>>>

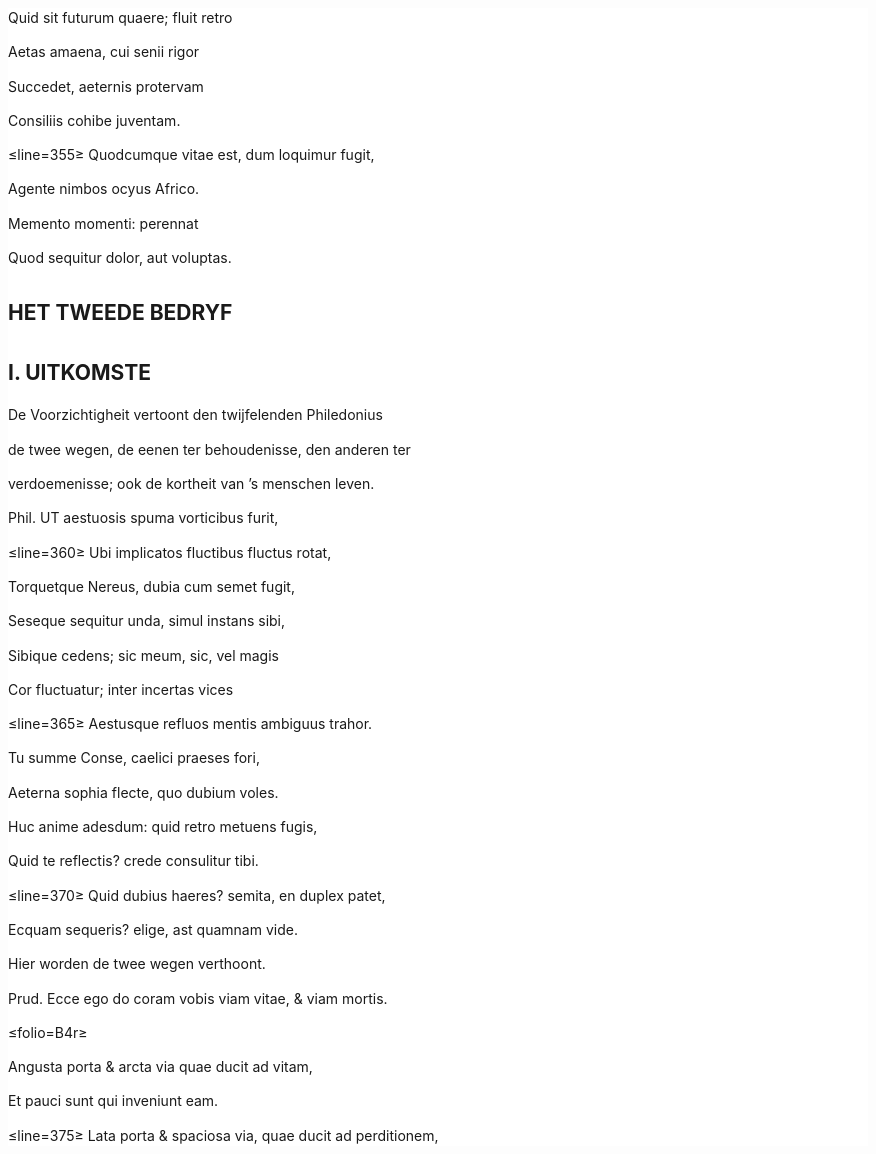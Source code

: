 Quid sit futurum quaere; fluit retro

Aetas amaena, cui senii rigor

Succedet, aeternis protervam

Consiliis cohibe juventam.

≤line=355≥ Quodcumque vitae est, dum loquimur fugit,

Agente nimbos ocyus Africo.

Memento momenti: perennat

Quod sequitur dolor, aut voluptas.

## HET TWEEDE BEDRYF

## I. UITKOMSTE

De Voorzichtigheit vertoont den twijfelenden Philedonius

de twee wegen, de eenen ter behoudenisse, den anderen ter

verdoemenisse; ook de kortheit van ’s menschen leven.

Phil. UT aestuosis spuma vorticibus furit,

≤line=360≥ Ubi implicatos fluctibus fluctus rotat,

Torquetque Nereus, dubia cum semet fugit,

Seseque sequitur unda, simul instans sibi,

Sibique cedens; sic meum, sic, vel magis

Cor fluctuatur; inter incertas vices

≤line=365≥ Aestusque refluos mentis ambiguus trahor.

Tu summe Conse, caelici praeses fori,

Aeterna sophia flecte, quo dubium voles.

Huc anime adesdum: quid retro metuens fugis,

Quid te reflectis? crede consulitur tibi.

≤line=370≥ Quid dubius haeres? semita, en duplex patet,

Ecquam sequeris? elige, ast quamnam vide.

Hier worden de twee wegen verthoont.

Prud. Ecce ego do coram vobis viam vitae, & viam mortis.

≤folio=B4r≥

Angusta porta & arcta via quae ducit ad vitam,

Et pauci sunt qui inveniunt eam.

≤line=375≥ Lata porta & spaciosa via, quae ducit ad perditionem,
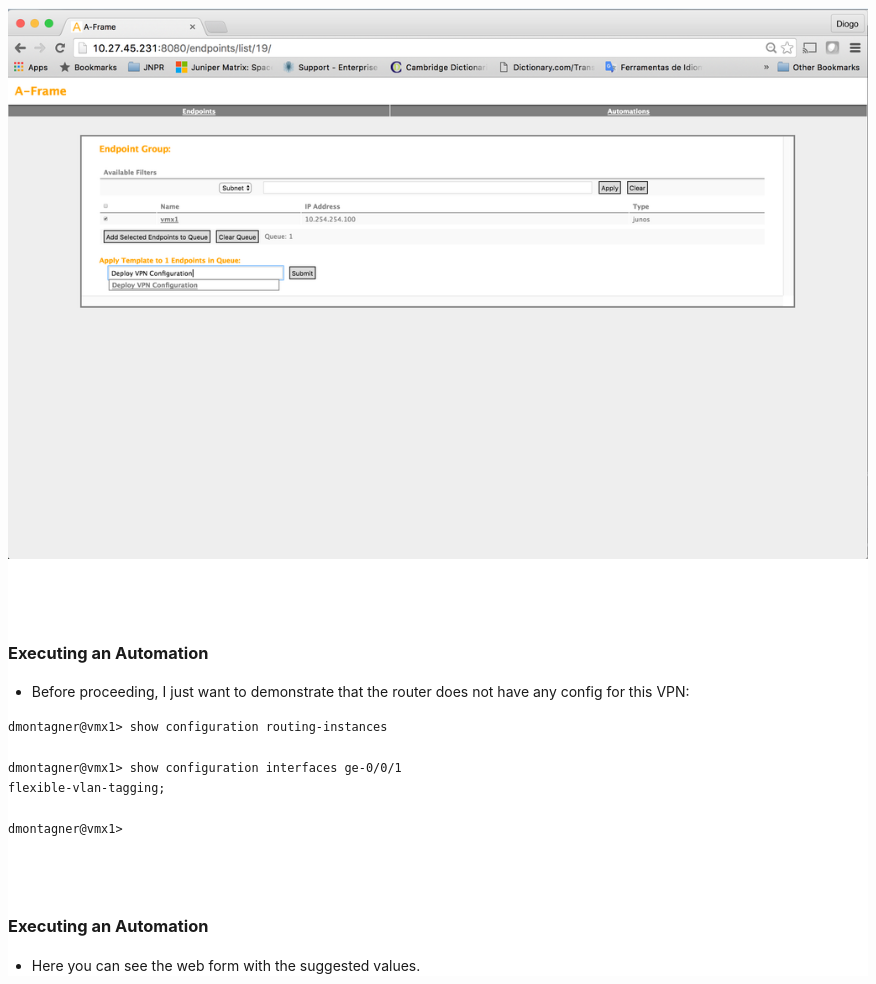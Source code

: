 ![picture17](images/picture17.png?raw=true)

<br><br>

### Executing an Automation

- Before proceeding, I just want to demonstrate that the router does not have any config for this VPN:

```
dmontagner@vmx1> show configuration routing-instances

dmontagner@vmx1> show configuration interfaces ge-0/0/1
flexible-vlan-tagging;

dmontagner@vmx1>
```

<br><br>

### Executing an Automation

- Here you can see the web form with the suggested values.
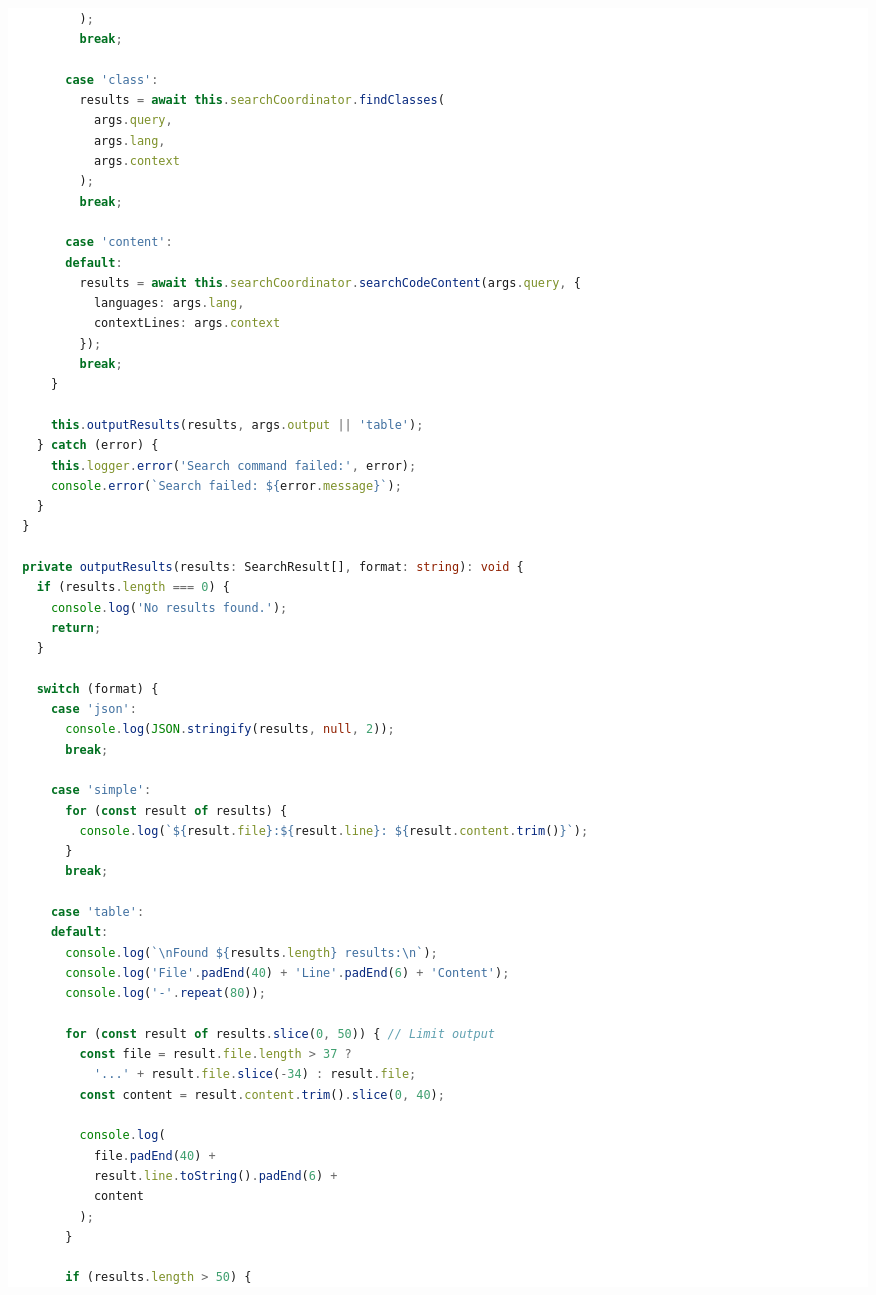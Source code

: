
 ```typescript
          );
          break;
        
        case 'class':
          results = await this.searchCoordinator.findClasses(
            args.query,
            args.lang,
            args.context
          );
          break;
        
        case 'content':
        default:
          results = await this.searchCoordinator.searchCodeContent(args.query, {
            languages: args.lang,
            contextLines: args.context
          });
          break;
      }

      this.outputResults(results, args.output || 'table');
    } catch (error) {
      this.logger.error('Search command failed:', error);
      console.error(`Search failed: ${error.message}`);
    }
  }

  private outputResults(results: SearchResult[], format: string): void {
    if (results.length === 0) {
      console.log('No results found.');
      return;
    }

    switch (format) {
      case 'json':
        console.log(JSON.stringify(results, null, 2));
        break;
      
      case 'simple':
        for (const result of results) {
          console.log(`${result.file}:${result.line}: ${result.content.trim()}`);
        }
        break;
      
      case 'table':
      default:
        console.log(`\nFound ${results.length} results:\n`);
        console.log('File'.padEnd(40) + 'Line'.padEnd(6) + 'Content');
        console.log('-'.repeat(80));
        
        for (const result of results.slice(0, 50)) { // Limit output
          const file = result.file.length > 37 ? 
            '...' + result.file.slice(-34) : result.file;
          const content = result.content.trim().slice(0, 40);
          
          console.log(
            file.padEnd(40) + 
            result.line.toString().padEnd(6) + 
            content
          );
        }
        
        if (results.length > 50) {
```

<<<

**Work required**. What is needed is an exact repeat of every entry above, with the pictures left out.

**Written response**.
Source code

: Quid sit futurum quaere; fluit retro

Aetas amaena, cui senii rigor

Succedet, aeternis protervam

Consiliis cohibe juventam.

≤line=355≥ Quodcumque vitae est, dum loquimur fugit,

Agente nimbos ocyus Africo.

Memento momenti: perennat

Quod sequitur dolor, aut voluptas.

## HET TWEEDE BEDRYF

## I. UITKOMSTE

De Voorzichtigheit vertoont den twijfelenden Philedonius

de twee wegen, de eenen ter behoudenisse, den anderen ter

verdoemenisse; ook de kortheit van ’s menschen leven.

Phil. UT aestuosis spuma vorticibus furit,

≤line=360≥ Ubi implicatos fluctibus fluctus rotat,

Torquetque Nereus, dubia cum semet fugit,

Seseque sequitur unda, simul instans sibi,

Sibique cedens; sic meum, sic, vel magis

Cor fluctuatur; inter incertas vices

≤line=365≥ Aestusque refluos mentis ambiguus trahor.

Tu summe Conse, caelici praeses fori,

Aeterna sophia flecte, quo dubium voles.

Huc anime adesdum: quid retro metuens fugis,

Quid te reflectis? crede consulitur tibi.

≤line=370≥ Quid dubius haeres? semita, en duplex patet,

Ecquam sequeris? elige, ast quamnam vide.

Hier worden de twee wegen verthoont.

Prud. Ecce ego do coram vobis viam vitae, & viam mortis.

≤folio=B4r≥

Angusta porta & arcta via quae ducit ad vitam,

Et pauci sunt qui inveniunt eam.

≤line=375≥ Lata porta & spaciosa via, quae ducit ad perditionem,
Source code

: ![picture17](images/picture17.png?raw=true)

<br><br>

### Executing an Automation

- Before proceeding, I just want to demonstrate that the router does not have any config for this VPN:

```
dmontagner@vmx1> show configuration routing-instances

dmontagner@vmx1> show configuration interfaces ge-0/0/1
flexible-vlan-tagging;

dmontagner@vmx1>
```

<br><br>

### Executing an Automation

- Here you can see the web form with the suggested values.
Source code

:
 ```typescript
          );
          break;
        
        case 'class':
          results = await this.searchCoordinator.findClasses(
            args.query,
            args.lang,
            args.context
          );
          break;
        
        case 'content':
        default:
          results = await this.searchCoordinator.searchCodeContent(args.query, {
            languages: args.lang,
            contextLines: args.context
          });
          break;
      }

      this.outputResults(results, args.output || 'table');
    } catch (error) {
      this.logger.error('Search command failed:', error);
      console.error(`Search failed: ${error.message}`);
    }
  }

  private outputResults(results: SearchResult[], format: string): void {
    if (results.length === 0) {
      console.log('No results found.');
      return;
    }

    switch (format) {
      case 'json':
        console.log(JSON.stringify(results, null, 2));
        break;
      
      case 'simple':
        for (const result of results) {
          console.log(`${result.file}:${result.line}: ${result.content.trim()}`);
        }
        break;
      
      case 'table':
      default:
        console.log(`\nFound ${results.length} results:\n`);
        console.log('File'.padEnd(40) + 'Line'.padEnd(6) + 'Content');
        console.log('-'.repeat(80));
        
        for (const result of results.slice(0, 50)) { // Limit output
          const file = result.file.length > 37 ? 
            '...' + result.file.slice(-34) : result.file;
          const content = result.content.trim().slice(0, 40);
          
          console.log(
            file.padEnd(40) + 
            result.line.toString().padEnd(6) + 
            content
          );
        }
        
        if (results.length > 50) {
```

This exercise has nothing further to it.